Tuesday, May 5, 2009

Pittsford ski clinic



A couple weeks back, when I was in VT, Jonathan Bigelow and I started talking about the sad state of NYS skiing. Being from Vermont (and married to a Norwegian), but currently living in Rochester with his kids enrolled at Pittsford schools, he has a pretty good idea of what a good ski program should look like, and we both agreed that there was a lot of wasted talent in some of the NY public schools. Not that the coaches don't do a good job coaching - they do a great job - its just that when you have two coaches and 100+ skiers, each skier doesn't get quite as much attention as he or she might want.

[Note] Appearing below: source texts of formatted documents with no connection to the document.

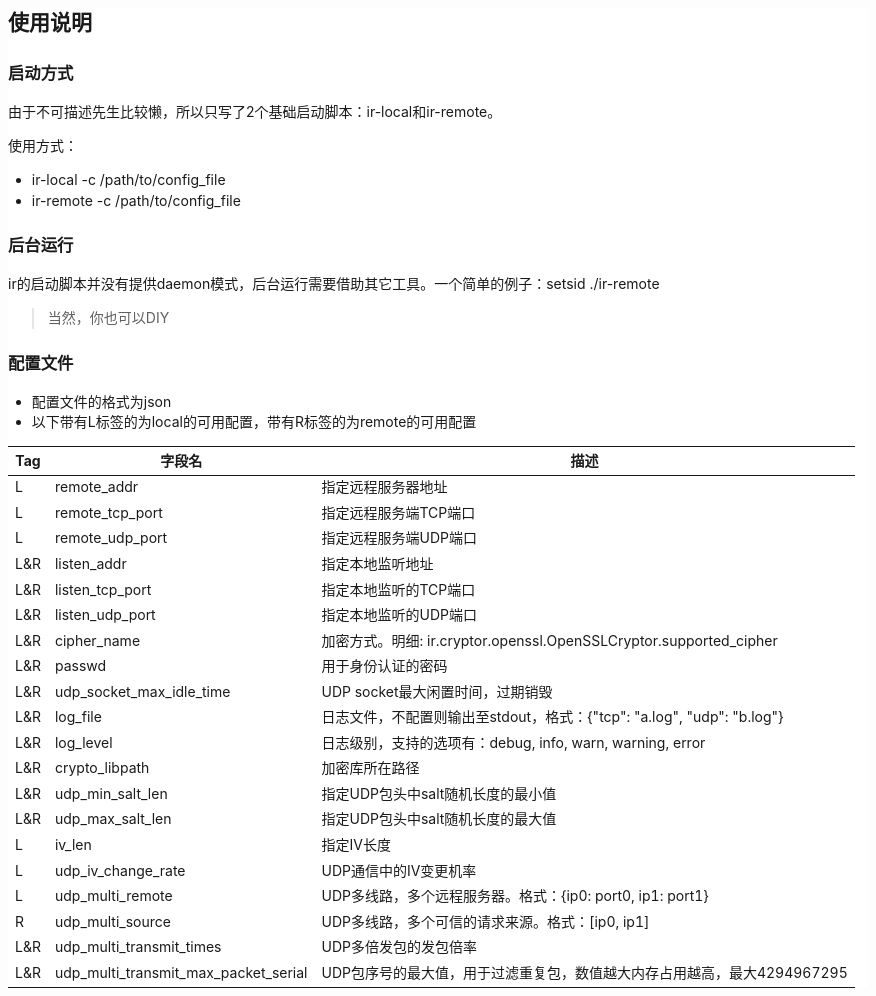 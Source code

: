 ## 使用说明

### 启动方式

由于不可描述先生比较懒，所以只写了2个基础启动脚本：ir-local和ir-remote。

使用方式：

* ir-local -c /path/to/config\_file
* ir-remote -c /path/to/config\_file


### 后台运行

ir的启动脚本并没有提供daemon模式，后台运行需要借助其它工具。一个简单的例子：setsid ./ir-remote

> 当然，你也可以DIY

### 配置文件

+ 配置文件的格式为json
+ 以下带有L标签的为local的可用配置，带有R标签的为remote的可用配置

|Tag|                 字段名                  |                                   描述                                |
|---|-----------------------------------------|-----------------------------------------------------------------------|
| L |              remote\_addr               |                            指定远程服务器地址                         |
| L |           remote\_tcp\_port             |                          指定远程服务端TCP端口                        |
| L |           remote\_udp\_port             |                          指定远程服务端UDP端口                        |
|L&R|              listen\_addr               |                            指定本地监听地址                           |
|L&R|           listen\_tcp\_port             |                          指定本地监听的TCP端口                        |
|L&R|           listen\_udp\_port             |                          指定本地监听的UDP端口                        |
|L&R|             cipher\_name                |  加密方式。明细: ir.cryptor.openssl.OpenSSLCryptor.supported\_cipher  |
|L&R|                passwd                   |                            用于身份认证的密码                         |
|L&R|      udp\_socket\_max\_idle\_time       |                     UDP socket最大闲置时间，过期销毁                  |
|L&R|               log\_file                 |日志文件，不配置则输出至stdout，格式：{"tcp": "a.log", "udp": "b.log"} |
|L&R|               log\_level                |       日志级别，支持的选项有：debug, info, warn, warning, error       |
|L&R|            crypto\_libpath              |                             加密库所在路径                            |
|L&R|          udp\_min\_salt\_len            |                    指定UDP包头中salt随机长度的最小值                  |
|L&R|          udp\_max\_salt\_len            |                    指定UDP包头中salt随机长度的最大值                  |
| L |                iv\_len                  |                               指定IV长度                              |
| L |        udp\_iv\_change\_rate            |                          UDP通信中的IV变更机率                        |
| L |          udp\_multi\_remote             |       UDP多线路，多个远程服务器。格式：{ip0: port0, ip1: port1}       |
| R |          udp\_multi\_source             |            UDP多线路，多个可信的请求来源。格式：[ip0, ip1]            |
|L&R|      udp\_multi\_transmit\_times        |                          UDP多倍发包的发包倍率                        |
|L&R|udp\_multi\_transmit\_max\_packet\_serial|UDP包序号的最大值，用于过滤重复包，数值越大内存占用越高，最大4294967295|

So we decided that we would hold a ski clinic, for the motivated skiers at any of the local highschools. Although the Rochester xc ski foundation should probably have been involved, we figured it would be easier to get this off the ground if we just did our own thing. I borrowed a load of CSU's rental rollerskis, roped Jess into the deal, and headed to Rochester. We had nine kids show up for an almost-all-day clinic, mostly boys but two girls, which I found impressive since the level of dedication in most highschool girls is somewhat disappointing when it comes to summer training. I actually ended up loaning out my rollerskis as well as the CSU ones, which meant that basically, I stood around blabbering while Jess demonstrated and Jonathan video-taped - I think it worked out. The kids were pretty receptive to the drills we were doing, and most of the boys sound like they're going to be doing a fair bit of training this summer, which was heartening.

This was a good little clinic, we spent most of the day doing laps around the parking lot, which had a short uphill so we could work on uphill stuff too. They really enjoyed anything that we made competitive, which makes sense given that we're talking about highschool boys, here. We had them doing some hot feet drills (counting to see who can get the highest number of steps between the cones), an agility course, double pole sprints, single stick sprints... they were probably feeling pretty worked by the time we finished practicing hill bounding!

Unfortunately, if they don't practice these drills it doesn't really matter that I drove all the way to Rochester. What they need is coaching like this every week, not once a summer, but hopefully they'll at least be motivated to ski train over the summer...



Some days, it just hits you in the face how rewarding a job coaching actually is.